FINAL PATHOLOGIC DIAGNOSIS:

Kidney/retroperitoneum, mass, left, core biopsy: Renal carcinoid tumor (neuroendocrine tumor)

Primary renal carcinoid tumor is extremely rare, with less than 100 cases reported in literature. Neuroendocrine cells are not a normal part of the kidney. It is hypothesized that small rests of the cells may be acquired through metaplasia, a result of congenital abnormality, abnormal embryonal cellular migration, or represent metastasis of unknown primary. Most are found incidentally or a result of mass effect rather than carcinoid syndrome. Often, the tumors are hypodense and do not enhance.

In this case, there is equivocal but suspected enhancement on the CT, although given the size and appearance, a high suspicion for neoplasm is present. Rather than perform an expensive subtraction MRI, ultrasound was utilized to confirm the vascular nature of this neoplasm.

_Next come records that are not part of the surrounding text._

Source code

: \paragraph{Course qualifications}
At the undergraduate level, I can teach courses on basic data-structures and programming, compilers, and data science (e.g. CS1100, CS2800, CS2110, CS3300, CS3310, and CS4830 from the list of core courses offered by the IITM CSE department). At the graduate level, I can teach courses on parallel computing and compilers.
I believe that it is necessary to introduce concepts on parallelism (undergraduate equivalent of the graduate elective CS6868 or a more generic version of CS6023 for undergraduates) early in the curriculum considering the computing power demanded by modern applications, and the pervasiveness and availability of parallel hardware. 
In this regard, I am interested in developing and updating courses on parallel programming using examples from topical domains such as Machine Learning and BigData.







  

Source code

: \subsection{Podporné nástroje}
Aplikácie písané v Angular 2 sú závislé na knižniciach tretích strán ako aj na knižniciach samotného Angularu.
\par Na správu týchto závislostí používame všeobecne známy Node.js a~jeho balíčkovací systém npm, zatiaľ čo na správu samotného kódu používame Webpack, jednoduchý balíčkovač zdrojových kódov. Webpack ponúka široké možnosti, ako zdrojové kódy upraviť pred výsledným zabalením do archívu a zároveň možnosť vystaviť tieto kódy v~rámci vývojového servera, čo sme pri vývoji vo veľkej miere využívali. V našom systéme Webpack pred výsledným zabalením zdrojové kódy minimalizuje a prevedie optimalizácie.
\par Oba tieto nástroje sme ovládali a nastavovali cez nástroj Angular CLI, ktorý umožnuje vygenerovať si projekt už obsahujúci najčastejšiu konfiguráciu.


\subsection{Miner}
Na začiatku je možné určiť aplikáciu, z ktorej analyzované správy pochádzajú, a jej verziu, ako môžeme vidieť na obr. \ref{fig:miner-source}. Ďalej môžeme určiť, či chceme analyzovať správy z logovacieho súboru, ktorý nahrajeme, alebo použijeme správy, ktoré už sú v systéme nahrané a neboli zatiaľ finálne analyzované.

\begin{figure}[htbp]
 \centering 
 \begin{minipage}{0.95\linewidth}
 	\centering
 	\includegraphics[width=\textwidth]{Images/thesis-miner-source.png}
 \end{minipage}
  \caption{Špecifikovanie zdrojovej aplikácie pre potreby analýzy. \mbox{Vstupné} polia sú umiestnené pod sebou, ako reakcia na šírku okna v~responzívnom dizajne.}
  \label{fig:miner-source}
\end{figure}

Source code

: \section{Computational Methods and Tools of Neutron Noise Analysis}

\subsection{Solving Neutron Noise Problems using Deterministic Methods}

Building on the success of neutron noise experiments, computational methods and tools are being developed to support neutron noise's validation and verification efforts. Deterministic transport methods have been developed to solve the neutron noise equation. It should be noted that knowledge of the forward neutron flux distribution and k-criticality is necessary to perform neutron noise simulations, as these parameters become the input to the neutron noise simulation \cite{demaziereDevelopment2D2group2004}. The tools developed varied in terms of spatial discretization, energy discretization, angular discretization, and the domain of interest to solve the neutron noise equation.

The ultrasound images are very helpful in demonstrating the important principal of careful Doppler interrogation, as the sonologist originally reported that no flow is present within the mass. However, after encouragement to perform a more careful evaluation, several areas of color Doppler and spectral arterial flow were identified in the solid portion of the mass, indicating that this is not a complex renal cyst compared by hemorrhage but rather a solid, vascular neoplasm. At that point, the patient could proceed directly to image guided biopsy for final pathologic diagnosis.